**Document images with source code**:

= Beginning of Section =

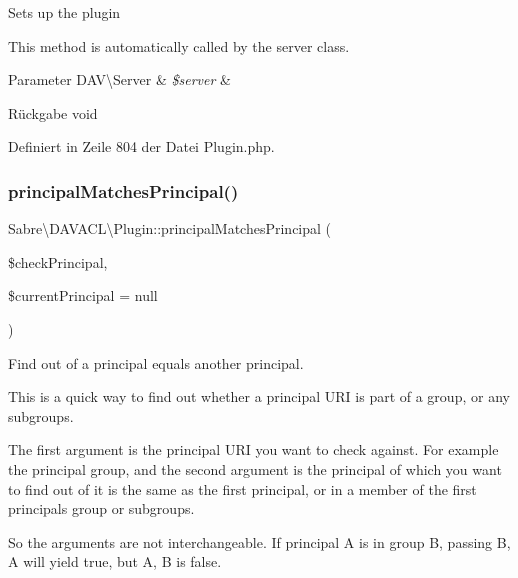 Sets up the plugin

This method is automatically called by the server class.


\begin{DoxyParams}[1]{Parameter}
D\+A\+V\textbackslash{}\+Server & {\em \$server} & \\
\hline
\end{DoxyParams}
\begin{DoxyReturn}{Rückgabe}
void 
\end{DoxyReturn}


Definiert in Zeile 804 der Datei Plugin.\+php.

\mbox{\label{class_sabre_1_1_d_a_v_a_c_l_1_1_plugin_a94d94881b17838ea3ae115c833804551}} 
\subsubsection{\texorpdfstring{principal\+Matches\+Principal()}{principalMatchesPrincipal()}}
{\footnotesize\ttfamily Sabre\textbackslash{}\+D\+A\+V\+A\+C\+L\textbackslash{}\+Plugin\+::principal\+Matches\+Principal (\begin{DoxyParamCaption}\item[{}]{\$check\+Principal,  }\item[{}]{\$current\+Principal = {\ttfamily null} }\end{DoxyParamCaption})}

Find out of a principal equals another principal.

This is a quick way to find out whether a principal U\+RI is part of a group, or any subgroups.

The first argument is the principal U\+RI you want to check against. For example the principal group, and the second argument is the principal of which you want to find out of it is the same as the first principal, or in a member of the first principal\textquotesingle{}s group or subgroups.

So the arguments are not interchangeable. If principal A is in group B, passing \textquotesingle{}B\textquotesingle{}, \textquotesingle{}A\textquotesingle{} will yield true, but \textquotesingle{}A\textquotesingle{}, \textquotesingle{}B\textquotesingle{} is false.

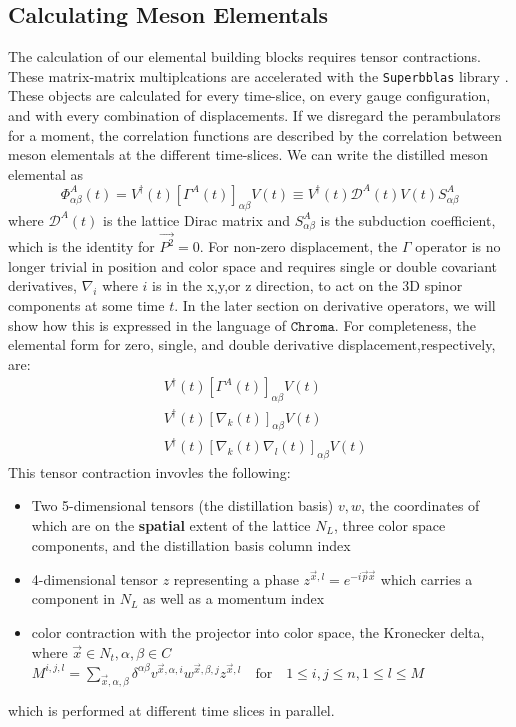 \subsection{Calculating Meson Elementals}
The calculation of our elemental building blocks requires tensor contractions. These matrix-matrix multiplcations are accelerated with the \texttt{Superbblas} library \cite{dinapoli2013efficientuseblaslibrary}. These objects are calculated for every time-slice, on every gauge configuration, and with every combination of displacements. If we disregard the perambulators for a moment, the correlation functions are described by the correlation between meson elementals at the different time-slices. We can write the distilled meson elemental as 
\begin{equation}
\Phi^A_{\alpha\beta}(t) = V^{\dagger}(t) [\Gamma^A(t)]_{\alpha\beta} V(t) \equiv V^{\dagger}(t)\mathcal{D}^A(t)V(t)S^A_{\alpha\beta}
\end{equation} where $\mathcal{D}^A(t)$ is the lattice Dirac matrix and $S^A_{\alpha\beta}$ is the subduction coefficient, which is the identity for $\vec{P^2} = 0$.
For non-zero displacement, the $\Gamma$ operator is no longer trivial in position and color space and requires single or double covariant derivatives, $\nabla_i$ where $i$ is in the x,y,or z direction, to act on the 3D spinor components at some time $t$. In the later section on derivative operators, we will show how this is expressed in the language of $\texttt{Chroma}$. For completeness, the elemental form for zero, single, and double derivative displacement,respectively, are: 
\begin{eqnarray}
  & V^{\dagger}(t) [\Gamma^A(t)]_{\alpha\beta} V(t) \\ 
  & V^{\dagger}(t) [\nabla_k(t)]_{\alpha\beta} V(t) \\ 
  & V^{\dagger}(t) [\nabla_k(t)\nabla_l(t)]_{\alpha\beta} V(t)
\end{eqnarray}
This tensor contraction invovles the following\cite{romero_efficient_2020}: 
\begin{itemize}
  \item Two 5-dimensional tensors (the distillation basis) $v,w$, the coordinates of which are on the \textbf{spatial} extent of the lattice $N_L$, three color space components, and the distillation basis column index 
  \item  4-dimensional tensor $z$ representing a phase $z^{\vec{x},l} = e^{-i\vec{p}\vec{x}}$ which carries a component in $N_L$ as well as a momentum index
  \item color contraction with the projector into color space, the Kronecker delta, where $\vec{x}\in N_t,\alpha,\beta \in C$
  \subitem $ M^{i,j,l} = \sum_{\vec{x},\alpha,\beta} \delta^{\alpha\beta} v^{\vec{x},\alpha,i}w^{\vec{x},\beta,j} z^{\vec{x},l} \quad \text{for} \quad 1\leq i,j \leq n, 1\leq l \leq M$ 
\end{itemize}
which is performed at different time slices in parallel.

= End of Section =

**WHAT THE TASK REQUIRES**:
Images stay out, but the rest of the records must be retyped exactly.

**COMPLETED EXERCISE**:
 Sets up the plugin

This method is automatically called by the server class.


\begin{DoxyParams}[1]{Parameter}
D\+A\+V\textbackslash{}\+Server & {\em \$server} & \\
\hline
\end{DoxyParams}
\begin{DoxyReturn}{Rückgabe}
void 
\end{DoxyReturn}


Definiert in Zeile 804 der Datei Plugin.\+php.

\mbox{\label{class_sabre_1_1_d_a_v_a_c_l_1_1_plugin_a94d94881b17838ea3ae115c833804551}} 
\subsubsection{\texorpdfstring{principal\+Matches\+Principal()}{principalMatchesPrincipal()}}
{\footnotesize\ttfamily Sabre\textbackslash{}\+D\+A\+V\+A\+C\+L\textbackslash{}\+Plugin\+::principal\+Matches\+Principal (\begin{DoxyParamCaption}\item[{}]{\$check\+Principal,  }\item[{}]{\$current\+Principal = {\ttfamily null} }\end{DoxyParamCaption})}

Find out of a principal equals another principal.

This is a quick way to find out whether a principal U\+RI is part of a group, or any subgroups.

The first argument is the principal U\+RI you want to check against. For example the principal group, and the second argument is the principal of which you want to find out of it is the same as the first principal, or in a member of the first principal\textquotesingle{}s group or subgroups.

So the arguments are not interchangeable. If principal A is in group B, passing \textquotesingle{}B\textquotesingle{}, \textquotesingle{}A\textquotesingle{} will yield true, but \textquotesingle{}A\textquotesingle{}, \textquotesingle{}B\textquotesingle{} is false.

 \subsection{Calculating Meson Elementals}
The calculation of our elemental building blocks requires tensor contractions. These matrix-matrix multiplcations are accelerated with the \texttt{Superbblas} library \cite{dinapoli2013efficientuseblaslibrary}. These objects are calculated for every time-slice, on every gauge configuration, and with every combination of displacements. If we disregard the perambulators for a moment, the correlation functions are described by the correlation between meson elementals at the different time-slices. We can write the distilled meson elemental as 
\begin{equation}
\Phi^A_{\alpha\beta}(t) = V^{\dagger}(t) [\Gamma^A(t)]_{\alpha\beta} V(t) \equiv V^{\dagger}(t)\mathcal{D}^A(t)V(t)S^A_{\alpha\beta}
\end{equation} where $\mathcal{D}^A(t)$ is the lattice Dirac matrix and $S^A_{\alpha\beta}$ is the subduction coefficient, which is the identity for $\vec{P^2} = 0$.
For non-zero displacement, the $\Gamma$ operator is no longer trivial in position and color space and requires single or double covariant derivatives, $\nabla_i$ where $i$ is in the x,y,or z direction, to act on the 3D spinor components at some time $t$. In the later section on derivative operators, we will show how this is expressed in the language of $\texttt{Chroma}$. For completeness, the elemental form for zero, single, and double derivative displacement,respectively, are: 
\begin{eqnarray}
  & V^{\dagger}(t) [\Gamma^A(t)]_{\alpha\beta} V(t) \\ 
  & V^{\dagger}(t) [\nabla_k(t)]_{\alpha\beta} V(t) \\ 
  & V^{\dagger}(t) [\nabla_k(t)\nabla_l(t)]_{\alpha\beta} V(t)
\end{eqnarray}
This tensor contraction invovles the following\cite{romero_efficient_2020}: 
\begin{itemize}
  \item Two 5-dimensional tensors (the distillation basis) $v,w$, the coordinates of which are on the \textbf{spatial} extent of the lattice $N_L$, three color space components, and the distillation basis column index 
  \item  4-dimensional tensor $z$ representing a phase $z^{\vec{x},l} = e^{-i\vec{p}\vec{x}}$ which carries a component in $N_L$ as well as a momentum index
  \item color contraction with the projector into color space, the Kronecker delta, where $\vec{x}\in N_t,\alpha,\beta \in C$
  \subitem $ M^{i,j,l} = \sum_{\vec{x},\alpha,\beta} \delta^{\alpha\beta} v^{\vec{x},\alpha,i}w^{\vec{x},\beta,j} z^{\vec{x},l} \quad \text{for} \quad 1\leq i,j \leq n, 1\leq l \leq M$ 
\end{itemize}
which is performed at different time slices in parallel.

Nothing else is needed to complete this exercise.